Por otra parte, el ingreso masivo del capital financiero y la aplicación de la innovación tecnológica al agro, no sólo no ha mejorado las inhumanas condiciones de trabajo, sino que las ha generalizado a los contingentes laborales de que se vale para maximizar su rédito empresario.
El caso Nidera se inscribe en el debate –aún tímido– abierto a partir de la existencia del proyecto de ley de Nuevo Régimen de Trabajo Agrario, derogatorio de la ley de la dictadura, enviado al Congreso por el Ejecutivo y que beneficiará a 1,3 millones de trabajadores, dos tercios de los cuales están –como se expresa comúnmente– “en negro” y por lo tanto absolutamente desamparados. La iniciativa pone fin a la categoría de “trabajadores agrarios no permanentes” de la ley dictatorial al fijar tres modalidades contractuales: permanente de prestación continua (quienes trabajan de lunes a viernes), temporario (los que lo hacen por períodos estacionales) y permanente discontinuo (aquellos que trabajan de forma eventual).
El texto del proyecto establece la jornada laboral de 8 horas diarias o 48 semanales para los trabajadores rurales de todo el país, desde el lunes hasta el mediodía del sábado, sin excepciones. También regula el pago de horas extras: 50% por encima de los máximos diarios y semanales establecidos y el doble los sábados después de las 13, los domingos y los feriados. Equipara así al trabajador rural con el resto de los trabajadores, acabando con el estado de marginalidad y discriminación en el que, hasta ahora, están sumidos.
Uno de los puntos del proyecto más resistidos es la creación del Registro Nacional de Trabajadores y Empleadores Agrarios, en el ámbito del Ministerio de Trabajo, que absorberá al Registro Nacional de Trabajadores Rurales y Empleadores (Renatre), organismo autárquico controlado por las cuatro organizaciones de la Mesa de Enlace y por el sindicato UATRE, que tiene a su cargo el registro de las empresas y los trabajadores del sector.

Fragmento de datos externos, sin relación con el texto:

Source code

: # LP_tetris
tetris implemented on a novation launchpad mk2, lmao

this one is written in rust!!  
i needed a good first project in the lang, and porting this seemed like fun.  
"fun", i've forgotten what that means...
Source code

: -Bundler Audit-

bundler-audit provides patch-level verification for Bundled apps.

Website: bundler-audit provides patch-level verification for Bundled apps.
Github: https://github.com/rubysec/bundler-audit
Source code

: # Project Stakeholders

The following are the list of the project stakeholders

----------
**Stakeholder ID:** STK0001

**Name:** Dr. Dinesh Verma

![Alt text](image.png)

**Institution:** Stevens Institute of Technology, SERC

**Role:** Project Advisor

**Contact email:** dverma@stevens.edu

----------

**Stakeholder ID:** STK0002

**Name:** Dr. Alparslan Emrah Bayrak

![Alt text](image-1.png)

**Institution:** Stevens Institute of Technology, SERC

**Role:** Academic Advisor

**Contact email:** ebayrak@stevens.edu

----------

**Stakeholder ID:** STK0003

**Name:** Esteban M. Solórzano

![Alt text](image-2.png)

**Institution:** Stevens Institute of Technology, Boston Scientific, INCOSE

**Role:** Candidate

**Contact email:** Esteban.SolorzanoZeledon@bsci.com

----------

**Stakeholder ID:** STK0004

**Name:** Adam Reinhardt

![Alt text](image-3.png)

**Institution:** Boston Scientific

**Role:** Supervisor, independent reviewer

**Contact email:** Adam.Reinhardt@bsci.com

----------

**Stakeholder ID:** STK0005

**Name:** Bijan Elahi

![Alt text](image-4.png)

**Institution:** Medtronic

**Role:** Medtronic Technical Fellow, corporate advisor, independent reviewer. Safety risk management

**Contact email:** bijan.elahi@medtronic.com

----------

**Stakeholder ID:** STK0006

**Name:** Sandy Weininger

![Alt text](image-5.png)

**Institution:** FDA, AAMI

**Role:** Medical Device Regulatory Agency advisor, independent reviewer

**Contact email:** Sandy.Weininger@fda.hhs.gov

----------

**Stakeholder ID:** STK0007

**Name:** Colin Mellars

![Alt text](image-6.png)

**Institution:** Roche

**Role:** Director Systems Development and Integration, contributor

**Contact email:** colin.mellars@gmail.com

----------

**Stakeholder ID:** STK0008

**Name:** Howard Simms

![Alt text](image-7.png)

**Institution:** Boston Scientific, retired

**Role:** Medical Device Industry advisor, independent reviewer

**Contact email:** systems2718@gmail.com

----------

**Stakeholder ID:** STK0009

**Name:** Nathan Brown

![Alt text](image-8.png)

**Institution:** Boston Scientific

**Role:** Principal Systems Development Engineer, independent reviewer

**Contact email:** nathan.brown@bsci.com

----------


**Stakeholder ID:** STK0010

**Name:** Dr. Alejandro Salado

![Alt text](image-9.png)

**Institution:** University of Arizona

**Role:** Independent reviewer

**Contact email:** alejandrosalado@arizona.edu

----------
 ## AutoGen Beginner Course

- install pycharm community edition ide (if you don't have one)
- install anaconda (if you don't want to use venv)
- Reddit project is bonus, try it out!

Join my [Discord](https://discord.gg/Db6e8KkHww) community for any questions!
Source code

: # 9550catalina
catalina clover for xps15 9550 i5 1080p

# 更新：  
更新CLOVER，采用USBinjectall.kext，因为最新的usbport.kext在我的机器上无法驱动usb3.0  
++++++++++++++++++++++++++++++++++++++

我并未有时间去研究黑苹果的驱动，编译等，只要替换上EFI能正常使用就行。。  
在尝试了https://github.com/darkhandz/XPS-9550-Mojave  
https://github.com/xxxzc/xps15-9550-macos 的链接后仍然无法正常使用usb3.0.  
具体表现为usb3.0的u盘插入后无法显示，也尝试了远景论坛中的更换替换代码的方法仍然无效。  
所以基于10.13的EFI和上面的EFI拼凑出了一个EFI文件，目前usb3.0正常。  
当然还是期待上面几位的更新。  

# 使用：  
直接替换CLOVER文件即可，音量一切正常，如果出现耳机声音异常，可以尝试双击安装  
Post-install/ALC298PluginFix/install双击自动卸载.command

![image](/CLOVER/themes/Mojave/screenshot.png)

Esta entidad, donde se lucen la patronal agropecuaria y su estrecho aliado, el sindicalista Gerónimo “Momo” Venegas, no tuvo participación en ninguna denuncia por las condiciones infrahumanas a que son sistemáticamente sometidos los trabajadores rurales.
Sobrevendrá probablemente un duro debate parlamentario. En la discusión sobre la necesidad de mejorar salarios y ampliar derechos o mantener todo como está, se pondrá a prueba el interés que representa cada sector. Desde el gobierno, felizmente, se continúa privilegiando la reparación social por encima de cualquier otra cosa.